*Task instructions*: All lines from the first one in the listing below to the one holding "- report general consent status", inclusive, are to be copied exactly.

*Supplied data*:
^^^^^^^^
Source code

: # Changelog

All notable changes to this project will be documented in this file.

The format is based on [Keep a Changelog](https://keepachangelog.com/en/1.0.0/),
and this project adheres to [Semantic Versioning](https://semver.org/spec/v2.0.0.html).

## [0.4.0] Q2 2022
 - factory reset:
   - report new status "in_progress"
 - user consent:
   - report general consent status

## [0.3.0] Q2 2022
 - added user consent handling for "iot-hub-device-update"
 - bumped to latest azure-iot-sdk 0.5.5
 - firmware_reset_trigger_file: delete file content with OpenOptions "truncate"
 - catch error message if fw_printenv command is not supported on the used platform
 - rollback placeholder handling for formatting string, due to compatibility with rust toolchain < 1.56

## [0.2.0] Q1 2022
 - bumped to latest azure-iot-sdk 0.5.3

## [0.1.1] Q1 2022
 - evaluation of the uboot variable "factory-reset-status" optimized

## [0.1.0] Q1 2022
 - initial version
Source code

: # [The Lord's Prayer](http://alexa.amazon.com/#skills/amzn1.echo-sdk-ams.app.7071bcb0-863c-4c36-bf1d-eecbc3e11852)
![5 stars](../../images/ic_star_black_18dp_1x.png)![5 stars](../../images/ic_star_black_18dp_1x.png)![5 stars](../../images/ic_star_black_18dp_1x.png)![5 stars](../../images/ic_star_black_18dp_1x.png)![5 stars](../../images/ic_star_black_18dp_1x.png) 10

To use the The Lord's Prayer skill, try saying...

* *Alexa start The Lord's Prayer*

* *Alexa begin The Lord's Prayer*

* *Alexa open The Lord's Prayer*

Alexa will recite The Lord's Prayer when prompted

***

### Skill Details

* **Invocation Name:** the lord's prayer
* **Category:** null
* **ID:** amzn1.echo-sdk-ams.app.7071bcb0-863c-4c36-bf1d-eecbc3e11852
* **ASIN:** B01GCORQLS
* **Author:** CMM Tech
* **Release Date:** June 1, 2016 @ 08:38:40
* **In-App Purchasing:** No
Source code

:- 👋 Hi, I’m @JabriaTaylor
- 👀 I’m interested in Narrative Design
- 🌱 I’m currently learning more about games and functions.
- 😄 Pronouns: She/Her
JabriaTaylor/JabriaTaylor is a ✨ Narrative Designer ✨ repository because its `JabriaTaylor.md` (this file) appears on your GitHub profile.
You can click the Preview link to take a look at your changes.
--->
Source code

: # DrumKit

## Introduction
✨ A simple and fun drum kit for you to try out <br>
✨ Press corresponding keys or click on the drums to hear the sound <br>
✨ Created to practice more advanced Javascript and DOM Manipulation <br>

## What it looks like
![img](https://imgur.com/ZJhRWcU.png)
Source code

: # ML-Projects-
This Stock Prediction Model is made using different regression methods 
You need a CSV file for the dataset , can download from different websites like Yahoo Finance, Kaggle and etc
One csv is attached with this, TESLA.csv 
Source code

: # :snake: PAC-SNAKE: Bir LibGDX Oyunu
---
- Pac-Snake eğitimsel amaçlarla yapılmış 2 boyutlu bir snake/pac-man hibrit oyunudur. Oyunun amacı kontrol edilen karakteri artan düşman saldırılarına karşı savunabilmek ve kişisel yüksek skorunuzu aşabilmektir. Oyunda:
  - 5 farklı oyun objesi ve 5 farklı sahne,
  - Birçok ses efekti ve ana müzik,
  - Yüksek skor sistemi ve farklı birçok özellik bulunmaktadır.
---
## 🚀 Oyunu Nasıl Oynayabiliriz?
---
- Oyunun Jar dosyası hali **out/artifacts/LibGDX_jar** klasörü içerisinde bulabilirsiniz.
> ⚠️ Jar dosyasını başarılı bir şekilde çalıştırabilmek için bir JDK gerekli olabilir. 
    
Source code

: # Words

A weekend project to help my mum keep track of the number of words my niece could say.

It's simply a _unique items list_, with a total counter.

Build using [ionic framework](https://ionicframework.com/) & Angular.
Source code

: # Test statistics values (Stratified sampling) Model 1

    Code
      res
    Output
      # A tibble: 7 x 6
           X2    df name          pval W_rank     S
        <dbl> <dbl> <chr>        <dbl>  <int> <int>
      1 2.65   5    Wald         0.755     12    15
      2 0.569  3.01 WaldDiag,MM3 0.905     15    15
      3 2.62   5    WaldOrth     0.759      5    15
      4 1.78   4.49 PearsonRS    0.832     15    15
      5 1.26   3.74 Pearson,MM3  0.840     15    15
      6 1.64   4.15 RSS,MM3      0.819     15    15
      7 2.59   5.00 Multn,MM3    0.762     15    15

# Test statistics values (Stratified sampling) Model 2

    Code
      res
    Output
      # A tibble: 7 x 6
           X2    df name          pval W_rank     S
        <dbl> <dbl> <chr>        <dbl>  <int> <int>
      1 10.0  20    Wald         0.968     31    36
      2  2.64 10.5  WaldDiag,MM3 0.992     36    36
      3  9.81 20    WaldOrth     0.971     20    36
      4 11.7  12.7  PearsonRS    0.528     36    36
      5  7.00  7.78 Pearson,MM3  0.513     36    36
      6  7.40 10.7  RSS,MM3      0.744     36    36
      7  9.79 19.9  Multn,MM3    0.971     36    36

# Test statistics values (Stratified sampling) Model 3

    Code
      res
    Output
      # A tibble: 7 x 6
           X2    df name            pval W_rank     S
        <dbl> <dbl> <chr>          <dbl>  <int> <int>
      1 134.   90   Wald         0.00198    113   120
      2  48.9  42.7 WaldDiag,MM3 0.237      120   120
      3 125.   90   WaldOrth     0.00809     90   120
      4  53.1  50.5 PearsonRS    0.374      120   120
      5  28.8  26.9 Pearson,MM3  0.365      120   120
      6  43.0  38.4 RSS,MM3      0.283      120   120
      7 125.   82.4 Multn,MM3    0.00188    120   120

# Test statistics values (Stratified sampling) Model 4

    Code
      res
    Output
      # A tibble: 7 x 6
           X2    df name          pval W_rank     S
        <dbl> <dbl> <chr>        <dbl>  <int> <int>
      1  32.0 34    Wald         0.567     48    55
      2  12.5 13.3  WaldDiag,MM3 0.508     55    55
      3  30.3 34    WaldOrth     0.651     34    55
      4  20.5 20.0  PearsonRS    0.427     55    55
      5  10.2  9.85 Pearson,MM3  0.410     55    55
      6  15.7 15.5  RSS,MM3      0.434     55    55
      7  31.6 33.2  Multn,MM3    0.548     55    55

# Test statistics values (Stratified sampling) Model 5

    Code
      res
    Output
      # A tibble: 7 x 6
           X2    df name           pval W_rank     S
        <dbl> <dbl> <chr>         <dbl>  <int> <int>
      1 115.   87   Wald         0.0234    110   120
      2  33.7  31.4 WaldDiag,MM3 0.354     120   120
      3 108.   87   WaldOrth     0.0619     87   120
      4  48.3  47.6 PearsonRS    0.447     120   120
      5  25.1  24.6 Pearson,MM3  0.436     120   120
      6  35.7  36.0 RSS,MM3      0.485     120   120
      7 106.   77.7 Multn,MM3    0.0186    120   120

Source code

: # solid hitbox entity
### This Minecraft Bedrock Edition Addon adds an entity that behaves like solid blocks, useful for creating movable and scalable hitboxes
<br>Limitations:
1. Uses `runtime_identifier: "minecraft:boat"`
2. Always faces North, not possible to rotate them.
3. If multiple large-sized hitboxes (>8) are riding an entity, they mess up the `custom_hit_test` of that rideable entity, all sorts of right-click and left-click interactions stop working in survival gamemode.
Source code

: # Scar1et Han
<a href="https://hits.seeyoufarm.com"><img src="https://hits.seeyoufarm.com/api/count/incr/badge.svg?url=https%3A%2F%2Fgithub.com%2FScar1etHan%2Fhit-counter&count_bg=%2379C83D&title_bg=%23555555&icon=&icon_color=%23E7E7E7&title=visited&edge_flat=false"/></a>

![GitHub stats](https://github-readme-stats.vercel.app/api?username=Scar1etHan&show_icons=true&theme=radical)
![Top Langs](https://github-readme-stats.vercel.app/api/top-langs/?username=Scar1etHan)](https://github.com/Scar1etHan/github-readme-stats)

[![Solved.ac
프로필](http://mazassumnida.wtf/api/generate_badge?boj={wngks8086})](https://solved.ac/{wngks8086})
^^^^^^^^
*Result*:
Source code

: # Changelog

All notable changes to this project will be documented in this file.

The format is based on [Keep a Changelog](https://keepachangelog.com/en/1.0.0/),
and this project adheres to [Semantic Versioning](https://semver.org/spec/v2.0.0.html).

## [0.4.0] Q2 2022
 - factory reset:
   - report new status "in_progress"
 - user consent:
   - report general consent status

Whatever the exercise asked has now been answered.